Activity:
Lines in the records below that contain the word "used" must each be copied.

Stored dataset items:
[Start of section]

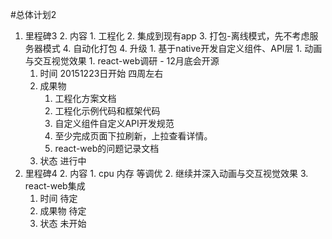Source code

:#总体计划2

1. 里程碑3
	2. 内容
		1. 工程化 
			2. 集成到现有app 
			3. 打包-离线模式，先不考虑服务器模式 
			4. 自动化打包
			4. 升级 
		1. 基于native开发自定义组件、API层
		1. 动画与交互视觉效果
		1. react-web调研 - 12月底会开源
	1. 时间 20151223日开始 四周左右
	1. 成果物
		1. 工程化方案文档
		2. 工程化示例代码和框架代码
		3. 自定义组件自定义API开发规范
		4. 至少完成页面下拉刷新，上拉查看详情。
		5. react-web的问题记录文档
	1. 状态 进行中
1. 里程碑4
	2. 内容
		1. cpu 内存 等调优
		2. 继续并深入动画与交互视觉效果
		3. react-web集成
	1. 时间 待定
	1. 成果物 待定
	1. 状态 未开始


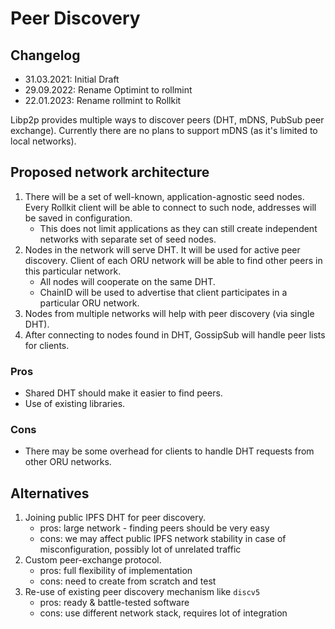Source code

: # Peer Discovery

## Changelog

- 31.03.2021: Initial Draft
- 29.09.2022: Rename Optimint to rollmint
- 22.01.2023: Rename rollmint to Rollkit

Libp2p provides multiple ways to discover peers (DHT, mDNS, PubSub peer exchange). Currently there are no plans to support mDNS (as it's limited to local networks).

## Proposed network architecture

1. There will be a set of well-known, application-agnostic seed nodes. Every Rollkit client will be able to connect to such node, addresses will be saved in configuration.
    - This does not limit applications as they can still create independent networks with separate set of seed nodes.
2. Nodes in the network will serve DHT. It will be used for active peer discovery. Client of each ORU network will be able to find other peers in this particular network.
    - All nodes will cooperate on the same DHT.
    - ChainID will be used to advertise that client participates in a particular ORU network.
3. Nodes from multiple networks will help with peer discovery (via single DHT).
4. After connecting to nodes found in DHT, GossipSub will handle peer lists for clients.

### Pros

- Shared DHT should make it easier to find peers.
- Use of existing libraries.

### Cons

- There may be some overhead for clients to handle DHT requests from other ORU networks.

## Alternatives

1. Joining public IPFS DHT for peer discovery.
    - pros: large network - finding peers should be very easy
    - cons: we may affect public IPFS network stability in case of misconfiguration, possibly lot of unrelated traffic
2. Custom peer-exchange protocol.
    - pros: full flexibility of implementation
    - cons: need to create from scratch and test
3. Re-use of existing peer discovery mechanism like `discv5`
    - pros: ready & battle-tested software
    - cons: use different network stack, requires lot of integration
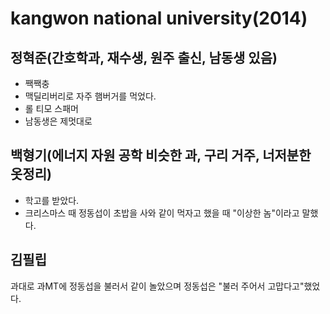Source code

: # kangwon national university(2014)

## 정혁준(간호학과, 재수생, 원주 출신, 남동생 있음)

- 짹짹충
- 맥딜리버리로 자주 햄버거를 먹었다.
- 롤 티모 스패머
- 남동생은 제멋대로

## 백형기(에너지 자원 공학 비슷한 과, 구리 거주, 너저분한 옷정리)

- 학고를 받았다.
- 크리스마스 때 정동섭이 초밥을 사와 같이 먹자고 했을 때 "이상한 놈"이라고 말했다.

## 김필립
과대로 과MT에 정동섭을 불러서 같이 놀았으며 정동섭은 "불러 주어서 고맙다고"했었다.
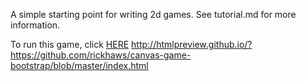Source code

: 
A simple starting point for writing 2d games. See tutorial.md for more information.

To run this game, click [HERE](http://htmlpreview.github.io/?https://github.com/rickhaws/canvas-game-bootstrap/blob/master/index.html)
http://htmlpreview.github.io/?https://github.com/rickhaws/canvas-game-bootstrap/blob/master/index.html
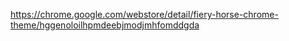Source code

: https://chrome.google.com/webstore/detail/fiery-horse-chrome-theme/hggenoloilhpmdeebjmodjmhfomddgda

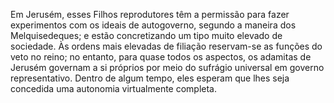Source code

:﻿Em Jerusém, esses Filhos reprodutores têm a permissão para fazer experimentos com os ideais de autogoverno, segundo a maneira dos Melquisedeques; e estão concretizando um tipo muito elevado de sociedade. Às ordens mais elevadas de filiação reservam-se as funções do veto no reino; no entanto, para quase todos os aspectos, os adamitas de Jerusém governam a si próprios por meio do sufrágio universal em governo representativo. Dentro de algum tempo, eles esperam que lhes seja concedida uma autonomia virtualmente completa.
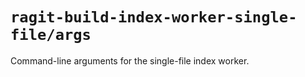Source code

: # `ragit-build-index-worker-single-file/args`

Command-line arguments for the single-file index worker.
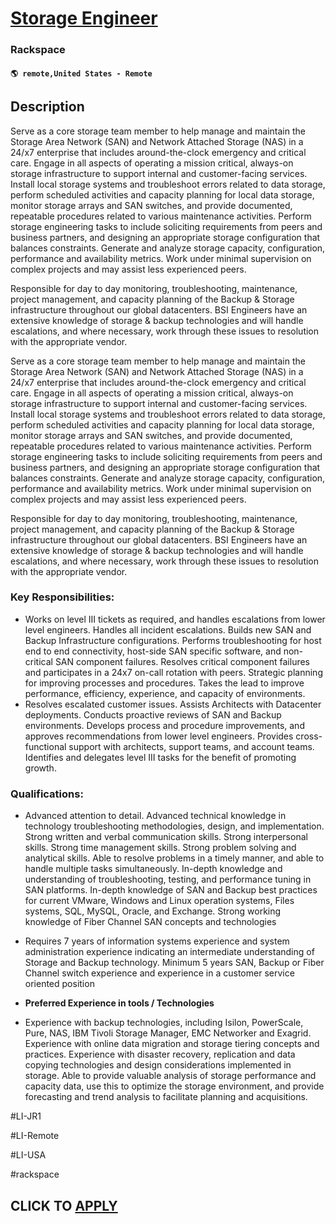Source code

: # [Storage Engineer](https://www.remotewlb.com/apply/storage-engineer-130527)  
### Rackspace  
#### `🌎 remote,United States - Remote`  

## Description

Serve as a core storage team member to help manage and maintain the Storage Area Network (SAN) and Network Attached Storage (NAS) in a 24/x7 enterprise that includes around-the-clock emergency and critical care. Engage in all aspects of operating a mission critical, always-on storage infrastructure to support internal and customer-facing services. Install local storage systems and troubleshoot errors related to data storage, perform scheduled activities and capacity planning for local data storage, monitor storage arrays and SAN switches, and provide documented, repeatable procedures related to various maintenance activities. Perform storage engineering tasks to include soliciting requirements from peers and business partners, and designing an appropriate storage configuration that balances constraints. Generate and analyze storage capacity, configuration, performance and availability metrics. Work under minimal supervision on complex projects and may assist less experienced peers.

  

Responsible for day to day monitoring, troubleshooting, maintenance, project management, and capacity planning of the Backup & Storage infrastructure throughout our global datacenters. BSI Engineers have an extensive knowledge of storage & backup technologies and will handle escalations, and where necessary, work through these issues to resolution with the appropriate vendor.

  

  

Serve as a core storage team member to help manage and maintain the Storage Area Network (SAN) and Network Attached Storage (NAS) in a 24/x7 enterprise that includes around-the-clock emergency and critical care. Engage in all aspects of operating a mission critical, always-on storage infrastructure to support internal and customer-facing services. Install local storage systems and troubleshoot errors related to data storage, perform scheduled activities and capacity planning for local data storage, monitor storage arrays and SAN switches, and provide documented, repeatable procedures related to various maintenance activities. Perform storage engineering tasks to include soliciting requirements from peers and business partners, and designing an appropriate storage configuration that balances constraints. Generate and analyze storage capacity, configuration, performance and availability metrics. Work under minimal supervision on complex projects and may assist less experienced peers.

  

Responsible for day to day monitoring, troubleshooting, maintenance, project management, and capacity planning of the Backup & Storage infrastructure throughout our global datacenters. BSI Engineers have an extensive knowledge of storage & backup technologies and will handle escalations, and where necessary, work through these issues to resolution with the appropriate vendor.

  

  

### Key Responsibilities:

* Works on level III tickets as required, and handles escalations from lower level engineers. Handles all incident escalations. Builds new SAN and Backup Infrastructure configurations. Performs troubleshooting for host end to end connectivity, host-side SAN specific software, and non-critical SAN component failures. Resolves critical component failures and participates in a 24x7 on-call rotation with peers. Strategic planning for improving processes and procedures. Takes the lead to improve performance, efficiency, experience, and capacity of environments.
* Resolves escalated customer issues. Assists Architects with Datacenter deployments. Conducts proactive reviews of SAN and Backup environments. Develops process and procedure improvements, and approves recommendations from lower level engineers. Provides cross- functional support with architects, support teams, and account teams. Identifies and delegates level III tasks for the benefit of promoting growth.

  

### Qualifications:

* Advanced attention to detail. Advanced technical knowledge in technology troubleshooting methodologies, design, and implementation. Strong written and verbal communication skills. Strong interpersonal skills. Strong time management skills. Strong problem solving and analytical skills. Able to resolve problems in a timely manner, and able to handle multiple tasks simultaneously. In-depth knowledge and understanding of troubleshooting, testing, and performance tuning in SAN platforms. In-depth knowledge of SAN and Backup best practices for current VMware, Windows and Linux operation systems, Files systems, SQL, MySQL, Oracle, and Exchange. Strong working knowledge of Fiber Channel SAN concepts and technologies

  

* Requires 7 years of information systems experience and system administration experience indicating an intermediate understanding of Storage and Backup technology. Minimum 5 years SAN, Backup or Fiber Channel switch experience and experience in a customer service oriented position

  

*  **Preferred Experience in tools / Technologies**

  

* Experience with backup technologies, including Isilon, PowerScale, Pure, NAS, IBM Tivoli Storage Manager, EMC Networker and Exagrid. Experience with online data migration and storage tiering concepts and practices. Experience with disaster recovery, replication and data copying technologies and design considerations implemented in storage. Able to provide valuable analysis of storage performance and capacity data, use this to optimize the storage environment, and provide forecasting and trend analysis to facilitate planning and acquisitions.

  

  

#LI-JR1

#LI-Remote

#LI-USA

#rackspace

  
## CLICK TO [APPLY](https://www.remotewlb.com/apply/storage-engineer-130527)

[End of section]
[Start of section]

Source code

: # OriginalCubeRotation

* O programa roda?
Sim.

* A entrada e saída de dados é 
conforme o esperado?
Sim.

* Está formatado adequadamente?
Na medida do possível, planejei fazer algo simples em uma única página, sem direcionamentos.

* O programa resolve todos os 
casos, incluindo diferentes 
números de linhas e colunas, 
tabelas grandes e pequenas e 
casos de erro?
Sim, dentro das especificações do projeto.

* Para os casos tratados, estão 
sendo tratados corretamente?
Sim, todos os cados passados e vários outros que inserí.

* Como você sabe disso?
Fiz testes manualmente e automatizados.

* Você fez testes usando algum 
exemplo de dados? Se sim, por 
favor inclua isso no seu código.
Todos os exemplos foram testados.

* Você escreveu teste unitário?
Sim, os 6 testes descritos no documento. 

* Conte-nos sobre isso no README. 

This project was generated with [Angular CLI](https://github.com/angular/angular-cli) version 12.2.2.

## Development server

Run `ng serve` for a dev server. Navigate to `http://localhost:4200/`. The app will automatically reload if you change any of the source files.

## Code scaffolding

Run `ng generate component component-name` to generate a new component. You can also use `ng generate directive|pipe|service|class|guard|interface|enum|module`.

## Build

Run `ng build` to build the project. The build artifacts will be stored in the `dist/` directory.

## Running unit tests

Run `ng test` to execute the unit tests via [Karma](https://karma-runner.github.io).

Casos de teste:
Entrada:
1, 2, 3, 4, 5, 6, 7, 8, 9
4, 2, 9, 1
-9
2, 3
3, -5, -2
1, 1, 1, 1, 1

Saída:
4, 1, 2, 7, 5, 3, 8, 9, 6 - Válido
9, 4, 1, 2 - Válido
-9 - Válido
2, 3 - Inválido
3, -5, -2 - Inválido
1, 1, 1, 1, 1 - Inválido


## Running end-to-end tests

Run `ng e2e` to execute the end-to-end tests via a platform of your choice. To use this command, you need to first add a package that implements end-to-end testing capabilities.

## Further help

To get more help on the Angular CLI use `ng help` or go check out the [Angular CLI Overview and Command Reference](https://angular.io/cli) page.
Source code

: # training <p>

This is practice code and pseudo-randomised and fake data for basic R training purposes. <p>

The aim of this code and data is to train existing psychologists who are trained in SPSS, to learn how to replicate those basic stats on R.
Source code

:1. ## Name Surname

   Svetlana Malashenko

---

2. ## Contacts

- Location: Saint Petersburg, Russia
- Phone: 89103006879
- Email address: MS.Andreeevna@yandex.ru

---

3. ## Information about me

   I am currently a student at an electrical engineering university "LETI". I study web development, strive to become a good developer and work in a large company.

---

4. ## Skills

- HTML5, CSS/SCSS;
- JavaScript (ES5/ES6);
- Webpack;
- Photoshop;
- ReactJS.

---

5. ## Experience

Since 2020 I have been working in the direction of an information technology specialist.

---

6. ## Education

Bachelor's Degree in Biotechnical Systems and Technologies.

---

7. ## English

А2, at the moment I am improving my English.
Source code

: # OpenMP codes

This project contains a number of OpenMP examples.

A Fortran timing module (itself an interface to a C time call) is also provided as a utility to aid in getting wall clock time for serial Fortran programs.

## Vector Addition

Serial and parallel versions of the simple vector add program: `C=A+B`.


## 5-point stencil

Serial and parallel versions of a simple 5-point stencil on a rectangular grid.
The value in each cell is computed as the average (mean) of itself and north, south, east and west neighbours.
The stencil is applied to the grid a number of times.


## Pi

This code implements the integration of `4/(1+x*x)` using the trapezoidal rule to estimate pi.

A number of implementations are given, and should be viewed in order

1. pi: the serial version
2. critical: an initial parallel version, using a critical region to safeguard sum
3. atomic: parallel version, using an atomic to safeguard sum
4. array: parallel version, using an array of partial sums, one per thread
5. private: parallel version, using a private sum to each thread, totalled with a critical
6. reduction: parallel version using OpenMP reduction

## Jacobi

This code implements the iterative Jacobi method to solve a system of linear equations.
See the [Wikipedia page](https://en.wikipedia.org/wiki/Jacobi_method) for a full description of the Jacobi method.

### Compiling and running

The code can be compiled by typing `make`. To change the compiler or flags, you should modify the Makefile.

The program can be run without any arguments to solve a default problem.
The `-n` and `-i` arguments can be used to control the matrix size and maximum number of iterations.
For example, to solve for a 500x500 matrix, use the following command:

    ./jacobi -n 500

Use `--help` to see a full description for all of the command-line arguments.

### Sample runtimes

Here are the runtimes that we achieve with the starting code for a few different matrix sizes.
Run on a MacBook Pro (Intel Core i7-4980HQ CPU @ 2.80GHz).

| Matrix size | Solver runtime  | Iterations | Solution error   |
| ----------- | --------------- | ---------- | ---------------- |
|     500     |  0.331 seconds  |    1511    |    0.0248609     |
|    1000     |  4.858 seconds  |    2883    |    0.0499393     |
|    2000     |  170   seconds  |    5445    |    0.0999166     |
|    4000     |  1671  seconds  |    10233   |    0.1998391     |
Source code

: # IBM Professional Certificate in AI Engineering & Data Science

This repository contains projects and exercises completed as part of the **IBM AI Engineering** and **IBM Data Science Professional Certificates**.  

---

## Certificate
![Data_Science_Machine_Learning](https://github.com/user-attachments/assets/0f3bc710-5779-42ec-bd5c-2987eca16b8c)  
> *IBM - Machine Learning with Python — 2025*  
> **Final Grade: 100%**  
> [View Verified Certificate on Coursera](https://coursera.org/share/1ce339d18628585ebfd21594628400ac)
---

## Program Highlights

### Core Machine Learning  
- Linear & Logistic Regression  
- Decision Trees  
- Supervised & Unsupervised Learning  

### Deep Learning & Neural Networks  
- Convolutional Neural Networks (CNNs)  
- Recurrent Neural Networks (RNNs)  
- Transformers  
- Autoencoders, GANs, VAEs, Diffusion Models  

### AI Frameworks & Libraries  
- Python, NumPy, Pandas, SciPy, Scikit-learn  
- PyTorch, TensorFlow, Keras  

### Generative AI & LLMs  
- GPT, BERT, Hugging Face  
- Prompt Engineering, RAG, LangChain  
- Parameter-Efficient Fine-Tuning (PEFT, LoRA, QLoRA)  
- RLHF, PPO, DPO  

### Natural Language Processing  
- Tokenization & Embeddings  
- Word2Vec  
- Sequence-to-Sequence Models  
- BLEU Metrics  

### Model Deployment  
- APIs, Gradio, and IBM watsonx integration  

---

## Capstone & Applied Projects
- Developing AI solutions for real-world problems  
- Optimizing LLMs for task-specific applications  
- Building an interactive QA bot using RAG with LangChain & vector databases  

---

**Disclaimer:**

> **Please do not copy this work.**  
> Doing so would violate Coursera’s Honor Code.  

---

[End of section]
[Start of section]

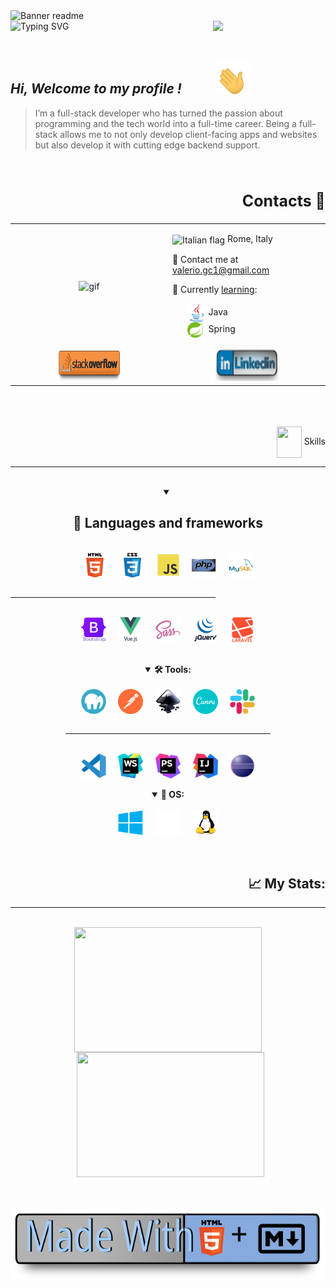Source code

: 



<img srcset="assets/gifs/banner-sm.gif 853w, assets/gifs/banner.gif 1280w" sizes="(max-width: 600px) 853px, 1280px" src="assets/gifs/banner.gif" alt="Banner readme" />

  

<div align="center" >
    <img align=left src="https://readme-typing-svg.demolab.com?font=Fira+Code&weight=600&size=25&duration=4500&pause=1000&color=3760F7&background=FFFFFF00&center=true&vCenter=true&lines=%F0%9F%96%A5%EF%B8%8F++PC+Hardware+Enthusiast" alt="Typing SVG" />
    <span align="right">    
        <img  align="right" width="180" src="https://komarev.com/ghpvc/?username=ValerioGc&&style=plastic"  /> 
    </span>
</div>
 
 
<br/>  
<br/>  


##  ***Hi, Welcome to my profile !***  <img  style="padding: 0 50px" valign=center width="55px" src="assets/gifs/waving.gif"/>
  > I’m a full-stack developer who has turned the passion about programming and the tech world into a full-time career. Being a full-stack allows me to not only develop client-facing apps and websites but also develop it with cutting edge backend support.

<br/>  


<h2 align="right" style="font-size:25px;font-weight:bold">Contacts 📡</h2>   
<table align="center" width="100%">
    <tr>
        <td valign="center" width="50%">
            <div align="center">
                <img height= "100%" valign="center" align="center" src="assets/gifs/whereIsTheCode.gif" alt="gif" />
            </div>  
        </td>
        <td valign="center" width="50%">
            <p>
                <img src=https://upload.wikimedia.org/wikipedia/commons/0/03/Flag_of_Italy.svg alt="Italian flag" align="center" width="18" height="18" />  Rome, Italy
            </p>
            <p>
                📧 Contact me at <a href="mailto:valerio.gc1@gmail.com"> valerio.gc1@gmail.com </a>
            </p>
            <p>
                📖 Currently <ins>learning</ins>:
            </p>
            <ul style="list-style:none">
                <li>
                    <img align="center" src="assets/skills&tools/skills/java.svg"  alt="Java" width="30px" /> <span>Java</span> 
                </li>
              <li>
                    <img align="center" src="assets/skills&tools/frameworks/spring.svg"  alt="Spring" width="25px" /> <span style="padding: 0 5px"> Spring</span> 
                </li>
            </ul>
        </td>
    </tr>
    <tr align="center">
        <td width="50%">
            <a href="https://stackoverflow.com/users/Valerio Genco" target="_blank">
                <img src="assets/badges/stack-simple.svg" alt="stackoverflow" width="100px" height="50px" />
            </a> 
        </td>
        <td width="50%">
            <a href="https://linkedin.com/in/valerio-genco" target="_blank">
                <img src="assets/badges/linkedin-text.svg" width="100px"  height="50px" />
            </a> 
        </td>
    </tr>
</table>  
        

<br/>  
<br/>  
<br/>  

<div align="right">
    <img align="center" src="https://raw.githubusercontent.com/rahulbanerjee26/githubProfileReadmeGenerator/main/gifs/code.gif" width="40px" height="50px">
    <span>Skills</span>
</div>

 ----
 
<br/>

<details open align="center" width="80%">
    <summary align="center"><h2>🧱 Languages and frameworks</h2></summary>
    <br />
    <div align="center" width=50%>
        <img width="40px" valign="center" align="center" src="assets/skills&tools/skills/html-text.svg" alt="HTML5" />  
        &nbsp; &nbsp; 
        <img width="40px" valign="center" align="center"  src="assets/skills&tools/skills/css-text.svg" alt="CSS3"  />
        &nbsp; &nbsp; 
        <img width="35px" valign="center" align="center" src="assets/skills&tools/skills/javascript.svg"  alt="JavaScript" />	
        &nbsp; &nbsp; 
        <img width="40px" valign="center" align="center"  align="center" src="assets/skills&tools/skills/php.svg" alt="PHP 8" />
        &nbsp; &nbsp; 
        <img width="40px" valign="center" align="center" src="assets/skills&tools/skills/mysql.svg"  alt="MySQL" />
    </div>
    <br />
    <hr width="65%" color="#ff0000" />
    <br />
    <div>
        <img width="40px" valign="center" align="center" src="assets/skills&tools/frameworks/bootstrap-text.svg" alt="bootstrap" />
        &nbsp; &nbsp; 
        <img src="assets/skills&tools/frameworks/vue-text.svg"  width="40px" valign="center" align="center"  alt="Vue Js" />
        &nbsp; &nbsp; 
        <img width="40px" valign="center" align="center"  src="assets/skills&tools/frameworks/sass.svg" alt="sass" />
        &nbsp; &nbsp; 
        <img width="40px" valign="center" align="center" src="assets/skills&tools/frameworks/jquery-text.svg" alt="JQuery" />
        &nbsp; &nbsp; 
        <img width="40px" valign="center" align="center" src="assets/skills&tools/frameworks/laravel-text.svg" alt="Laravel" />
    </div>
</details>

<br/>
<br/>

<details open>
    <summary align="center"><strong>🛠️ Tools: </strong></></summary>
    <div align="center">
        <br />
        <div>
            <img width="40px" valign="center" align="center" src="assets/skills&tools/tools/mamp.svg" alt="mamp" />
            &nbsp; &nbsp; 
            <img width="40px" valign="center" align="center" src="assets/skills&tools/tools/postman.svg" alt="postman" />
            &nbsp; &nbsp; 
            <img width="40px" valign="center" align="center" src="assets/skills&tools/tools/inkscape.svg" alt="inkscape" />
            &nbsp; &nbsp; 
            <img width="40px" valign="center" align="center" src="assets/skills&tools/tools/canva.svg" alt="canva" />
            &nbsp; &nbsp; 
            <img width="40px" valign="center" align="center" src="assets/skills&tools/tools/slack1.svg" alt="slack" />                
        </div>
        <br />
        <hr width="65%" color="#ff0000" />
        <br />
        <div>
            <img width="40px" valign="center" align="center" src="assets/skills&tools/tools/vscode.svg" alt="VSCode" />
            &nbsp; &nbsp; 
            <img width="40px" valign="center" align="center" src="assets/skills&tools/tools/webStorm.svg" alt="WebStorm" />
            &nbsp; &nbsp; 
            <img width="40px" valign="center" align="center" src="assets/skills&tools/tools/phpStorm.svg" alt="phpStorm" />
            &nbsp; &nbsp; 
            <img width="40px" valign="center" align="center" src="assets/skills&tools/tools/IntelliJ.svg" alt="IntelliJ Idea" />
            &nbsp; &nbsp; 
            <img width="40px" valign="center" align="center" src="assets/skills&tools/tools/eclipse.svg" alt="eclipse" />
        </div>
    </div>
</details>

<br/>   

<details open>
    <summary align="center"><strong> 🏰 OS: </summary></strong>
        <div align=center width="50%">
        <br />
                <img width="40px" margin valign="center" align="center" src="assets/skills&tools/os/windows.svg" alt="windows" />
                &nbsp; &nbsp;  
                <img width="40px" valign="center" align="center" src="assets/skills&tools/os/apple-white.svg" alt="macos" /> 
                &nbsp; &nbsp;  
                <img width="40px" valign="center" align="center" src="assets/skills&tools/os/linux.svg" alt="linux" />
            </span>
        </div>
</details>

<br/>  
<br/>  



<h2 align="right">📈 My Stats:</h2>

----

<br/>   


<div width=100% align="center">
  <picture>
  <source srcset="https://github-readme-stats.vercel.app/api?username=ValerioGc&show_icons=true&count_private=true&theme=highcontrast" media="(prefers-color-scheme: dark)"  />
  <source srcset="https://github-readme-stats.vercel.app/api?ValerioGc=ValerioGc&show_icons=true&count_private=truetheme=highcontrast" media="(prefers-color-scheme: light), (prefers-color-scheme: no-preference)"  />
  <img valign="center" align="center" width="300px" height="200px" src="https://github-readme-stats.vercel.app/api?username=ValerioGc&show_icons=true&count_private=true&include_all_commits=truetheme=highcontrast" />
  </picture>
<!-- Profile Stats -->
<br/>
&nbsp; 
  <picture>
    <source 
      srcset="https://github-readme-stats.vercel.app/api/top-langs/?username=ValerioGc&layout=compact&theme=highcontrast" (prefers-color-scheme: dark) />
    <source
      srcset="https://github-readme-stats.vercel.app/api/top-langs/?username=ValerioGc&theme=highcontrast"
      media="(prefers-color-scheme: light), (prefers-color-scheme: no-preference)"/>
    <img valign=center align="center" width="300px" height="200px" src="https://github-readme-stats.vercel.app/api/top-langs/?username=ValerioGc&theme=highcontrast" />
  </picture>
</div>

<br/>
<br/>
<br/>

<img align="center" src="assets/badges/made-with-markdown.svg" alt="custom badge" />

[End of section]

Task answer:
2. Nodes in the network will serve DHT. It will be used for active peer discovery. Client of each ORU network will be able to find other peers in this particular network.
    - ChainID will be used to advertise that client participates in a particular ORU network.
The `-n` and `-i` arguments can be used to control the matrix size and maximum number of iterations.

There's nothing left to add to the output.